* Material to process:
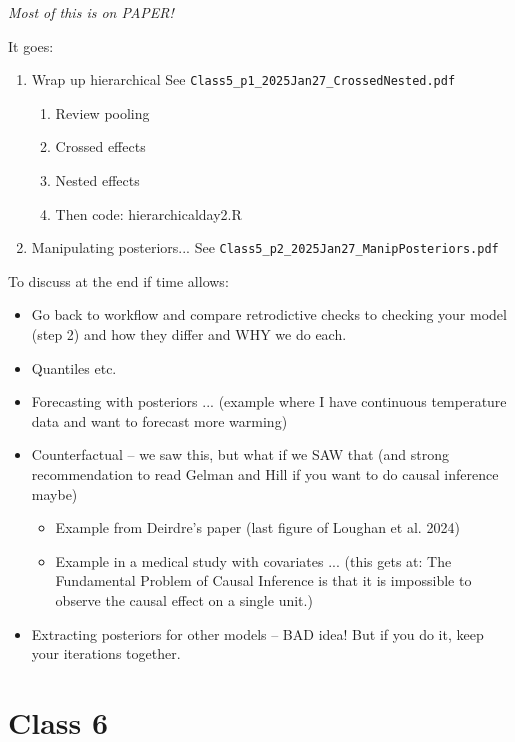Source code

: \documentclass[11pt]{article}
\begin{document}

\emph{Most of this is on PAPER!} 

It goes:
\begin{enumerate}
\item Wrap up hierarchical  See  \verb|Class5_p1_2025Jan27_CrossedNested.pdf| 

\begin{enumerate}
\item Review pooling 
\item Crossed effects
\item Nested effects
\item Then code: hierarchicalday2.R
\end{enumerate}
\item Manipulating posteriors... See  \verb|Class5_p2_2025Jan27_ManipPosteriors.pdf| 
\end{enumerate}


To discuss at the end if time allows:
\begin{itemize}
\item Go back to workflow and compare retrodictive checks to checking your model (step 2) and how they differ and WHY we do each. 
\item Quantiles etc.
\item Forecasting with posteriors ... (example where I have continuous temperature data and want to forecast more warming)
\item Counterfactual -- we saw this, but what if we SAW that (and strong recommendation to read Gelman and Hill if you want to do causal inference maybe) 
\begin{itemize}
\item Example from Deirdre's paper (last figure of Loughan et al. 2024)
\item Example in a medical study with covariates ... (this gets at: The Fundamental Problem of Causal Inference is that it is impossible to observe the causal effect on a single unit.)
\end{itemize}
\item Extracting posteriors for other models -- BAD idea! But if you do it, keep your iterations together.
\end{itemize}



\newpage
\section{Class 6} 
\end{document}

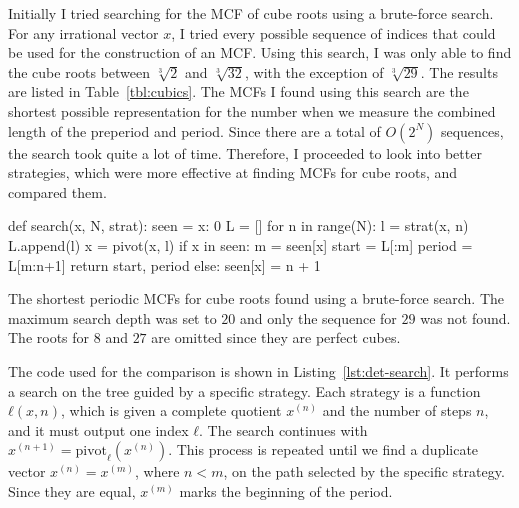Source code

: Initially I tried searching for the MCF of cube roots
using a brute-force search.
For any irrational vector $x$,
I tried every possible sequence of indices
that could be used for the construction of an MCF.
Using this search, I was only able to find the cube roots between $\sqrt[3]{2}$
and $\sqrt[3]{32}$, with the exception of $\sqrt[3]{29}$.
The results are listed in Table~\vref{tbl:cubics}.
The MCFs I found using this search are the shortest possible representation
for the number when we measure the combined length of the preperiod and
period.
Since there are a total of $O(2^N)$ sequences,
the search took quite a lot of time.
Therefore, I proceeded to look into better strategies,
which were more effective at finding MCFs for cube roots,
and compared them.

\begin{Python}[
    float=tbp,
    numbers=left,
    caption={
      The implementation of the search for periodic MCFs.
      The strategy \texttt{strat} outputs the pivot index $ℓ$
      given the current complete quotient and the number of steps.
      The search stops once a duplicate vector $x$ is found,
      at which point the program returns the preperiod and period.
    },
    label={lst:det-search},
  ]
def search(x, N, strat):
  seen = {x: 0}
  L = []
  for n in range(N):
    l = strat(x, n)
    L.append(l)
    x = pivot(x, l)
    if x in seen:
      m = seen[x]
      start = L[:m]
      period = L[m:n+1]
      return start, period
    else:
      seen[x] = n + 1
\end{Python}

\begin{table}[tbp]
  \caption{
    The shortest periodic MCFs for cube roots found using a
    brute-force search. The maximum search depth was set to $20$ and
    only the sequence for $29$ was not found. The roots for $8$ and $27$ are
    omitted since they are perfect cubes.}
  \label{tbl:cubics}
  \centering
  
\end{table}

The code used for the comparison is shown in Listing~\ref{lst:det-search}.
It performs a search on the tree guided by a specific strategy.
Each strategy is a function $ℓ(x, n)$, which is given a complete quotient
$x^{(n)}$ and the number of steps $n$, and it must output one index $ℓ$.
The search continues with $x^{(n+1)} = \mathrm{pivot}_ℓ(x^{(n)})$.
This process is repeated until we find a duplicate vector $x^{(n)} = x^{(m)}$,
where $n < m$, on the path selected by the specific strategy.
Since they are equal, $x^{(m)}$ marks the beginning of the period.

* Task description:
A word-for-word copy of all the records above is required, with the pictures left out.

* Response to this exercise:
Source code

: \documentclass[11pt]{article}
\begin{document}

\emph{Most of this is on PAPER!} 

It goes:
\begin{enumerate}
\item Wrap up hierarchical  See  \verb|Class5_p1_2025Jan27_CrossedNested.pdf| 

\begin{enumerate}
\item Review pooling 
\item Crossed effects
\item Nested effects
\item Then code: hierarchicalday2.R
\end{enumerate}
\item Manipulating posteriors... See  \verb|Class5_p2_2025Jan27_ManipPosteriors.pdf| 
\end{enumerate}


To discuss at the end if time allows:
\begin{itemize}
\item Go back to workflow and compare retrodictive checks to checking your model (step 2) and how they differ and WHY we do each. 
\item Quantiles etc.
\item Forecasting with posteriors ... (example where I have continuous temperature data and want to forecast more warming)
\item Counterfactual -- we saw this, but what if we SAW that (and strong recommendation to read Gelman and Hill if you want to do causal inference maybe) 
\begin{itemize}
\item Example from Deirdre's paper (last figure of Loughan et al. 2024)
\item Example in a medical study with covariates ... (this gets at: The Fundamental Problem of Causal Inference is that it is impossible to observe the causal effect on a single unit.)
\end{itemize}
\item Extracting posteriors for other models -- BAD idea! But if you do it, keep your iterations together.
\end{itemize}



\newpage
\section{Class 6} 
\end{document}

Source code

: Initially I tried searching for the MCF of cube roots
using a brute-force search.
For any irrational vector $x$,
I tried every possible sequence of indices
that could be used for the construction of an MCF.
Using this search, I was only able to find the cube roots between $\sqrt[3]{2}$
and $\sqrt[3]{32}$, with the exception of $\sqrt[3]{29}$.
The results are listed in Table~\vref{tbl:cubics}.
The MCFs I found using this search are the shortest possible representation
for the number when we measure the combined length of the preperiod and
period.
Since there are a total of $O(2^N)$ sequences,
the search took quite a lot of time.
Therefore, I proceeded to look into better strategies,
which were more effective at finding MCFs for cube roots,
and compared them.

\begin{Python}[
    float=tbp,
    numbers=left,
    caption={
      The implementation of the search for periodic MCFs.
      The strategy \texttt{strat} outputs the pivot index $ℓ$
      given the current complete quotient and the number of steps.
      The search stops once a duplicate vector $x$ is found,
      at which point the program returns the preperiod and period.
    },
    label={lst:det-search},
  ]
def search(x, N, strat):
  seen = {x: 0}
  L = []
  for n in range(N):
    l = strat(x, n)
    L.append(l)
    x = pivot(x, l)
    if x in seen:
      m = seen[x]
      start = L[:m]
      period = L[m:n+1]
      return start, period
    else:
      seen[x] = n + 1
\end{Python}

\begin{table}[tbp]
  \caption{
    The shortest periodic MCFs for cube roots found using a
    brute-force search. The maximum search depth was set to $20$ and
    only the sequence for $29$ was not found. The roots for $8$ and $27$ are
    omitted since they are perfect cubes.}
  \label{tbl:cubics}
  \centering
  
\end{table}

The code used for the comparison is shown in Listing~\ref{lst:det-search}.
It performs a search on the tree guided by a specific strategy.
Each strategy is a function $ℓ(x, n)$, which is given a complete quotient
$x^{(n)}$ and the number of steps $n$, and it must output one index $ℓ$.
The search continues with $x^{(n+1)} = \mathrm{pivot}_ℓ(x^{(n)})$.
This process is repeated until we find a duplicate vector $x^{(n)} = x^{(m)}$,
where $n < m$, on the path selected by the specific strategy.
Since they are equal, $x^{(m)}$ marks the beginning of the period.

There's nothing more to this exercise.